- Origin: Old Fort, North Carolina, United States
- Genres: Old time, Country
- Years active: 1930s–1940s
- Labels: Bluebird, RCA Victor
- Past members: Zeke Morris Wiley Morris George Morris

= The Morris Brothers =

American country music group

The Morris Brothers (Zeke Morris; May 9, 1916 – August 21, 1999 and Wiley Morris; February 1, 1919 – September 22, 1990) were an American country music group particularly popular in the 1930s, although they continued to play together occasionally until the 1970s.

==Biography==
The Morris Brothers were born in Old Fort, North Carolina. Originally, they began performing as a trio together with a third brother, George Morris.
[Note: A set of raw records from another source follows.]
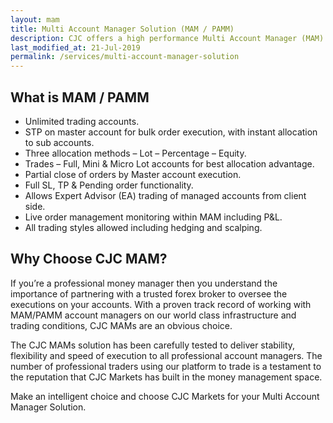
 ```yaml
---
layout: mam
title: Multi Account Manager Solution (MAM / PAMM)
description: CJC offers a high performance Multi Account Manager (MAM) solution that can be customised to your need. With this MAM, the administrative side is taken care of by us, leaving you to excel in your trade management.
last_modified_at: 21-Jul-2019
permalink: /services/multi-account-manager-solution
---
```


## What is MAM / PAMM
- Unlimited trading accounts.
- STP on master account for bulk order execution, with instant allocation to sub accounts.
- Three allocation methods – Lot – Percentage – Equity.
- Trades – Full, Mini & Micro Lot accounts for best allocation advantage.
- Partial close of orders by Master account execution.
- Full SL, TP & Pending order functionality.
- Allows Expert Advisor (EA) trading of managed accounts from client side.
- Live order management monitoring within MAM including P&L.
- All trading styles allowed including hedging and scalping.

## Why Choose CJC MAM?
If you’re a professional money manager then you understand the importance of partnering with a trusted forex broker to oversee the executions on your accounts. With a proven track record of working with MAM/PAMM account managers on our world class infrastructure and trading conditions, CJC MAMs are an obvious choice.

The CJC MAMs solution has been carefully tested to deliver stability, flexibility and speed of execution to all professional account managers. The number of professional traders using our platform to trade is a testament to the reputation that CJC Markets has built in the money management space.

Make an intelligent choice and choose CJC Markets for your Multi Account Manager Solution.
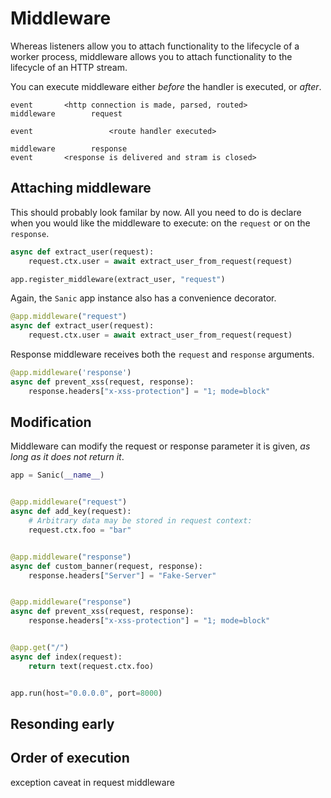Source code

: # Middleware

Whereas listeners allow you to attach functionality to the lifecycle of a worker process, middleware allows you to attach functionality to the lifecycle of an HTTP stream.

You can execute middleware either _before_ the handler is executed, or _after_.

```text
event       <http connection is made, parsed, routed>
middleware        request

event                 <route handler executed>

middleware        response
event       <response is delivered and stram is closed>
```

## Attaching middleware

<!-- panels:start -->
<!-- div:left-panel -->
This should probably look familar by now. All you need to do is declare when you would like the middleware to execute: on the `request` or on the `response`.
<!-- div:right-panel -->
```python
async def extract_user(request):
    request.ctx.user = await extract_user_from_request(request)

app.register_middleware(extract_user, "request")
```
<!-- panels:end -->

<!-- panels:start -->
<!-- div:left-panel -->
Again, the `Sanic` app instance also has a convenience decorator.
<!-- div:right-panel -->
```python
@app.middleware("request")
async def extract_user(request):
    request.ctx.user = await extract_user_from_request(request)
```
<!-- panels:end -->

<!-- panels:start -->
<!-- div:left-panel -->
Response middleware receives both the `request` and `response` arguments.
<!-- div:right-panel -->
```python
@app.middleware('response')
async def prevent_xss(request, response):
    response.headers["x-xss-protection"] = "1; mode=block"
```
<!-- panels:end -->

## Modification

<!-- panels:start -->
<!-- div:left-panel -->
Middleware can modify the request or response parameter it is given, _as long as it does not return it_.
<!-- div:right-panel -->
```python
app = Sanic(__name__)


@app.middleware("request")
async def add_key(request):
    # Arbitrary data may be stored in request context:
    request.ctx.foo = "bar"


@app.middleware("response")
async def custom_banner(request, response):
    response.headers["Server"] = "Fake-Server"


@app.middleware("response")
async def prevent_xss(request, response):
    response.headers["x-xss-protection"] = "1; mode=block"


@app.get("/")
async def index(request):
    return text(request.ctx.foo)


app.run(host="0.0.0.0", port=8000)
```
<!-- panels:end -->

## Resonding early

## Order of execution

exception caveat in request middleware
In 1933, Zeke moved to Concord and joined J. E. Mainer's Crazy Mountaineers He made his first recordings with the Mountaineers in August 1935 för Bluebird Records. Four years later, in 1937, Wiley and Zeke along with banjo player Wade Mainer did some radio work in the North Carolina towns of Asheville and Raleigh. In April 1938, The Morris Brothers, fiddler Homer Sherrill and banjo player Joel Martin, calling themselves the Smilin' Rangers, performed at radio station WBTM in Danville, Virginia. In September 1938, Zeke recorded with Charlie Monroe as a replacement for Bill Monroe just after the Monroe Brothers had disbanded. The same year, Zeke's musical career came to a halt when he went to work in a cotton mill in Gastonia. In 1939, the brothers moved to Asheville and WWNC radio, where they resumed their career. After World War II they retired and opened an auto repair business. Between 1938 and 1939, the Morris Brothers made 36 recordings for RCA Victor.

Well known musicians who have played with the Morris Brothers include: Carroll Best, Hoke Jenkins, Red Rector, Red Smiley, Don Reno, Benny Sims and Earl Scruggs.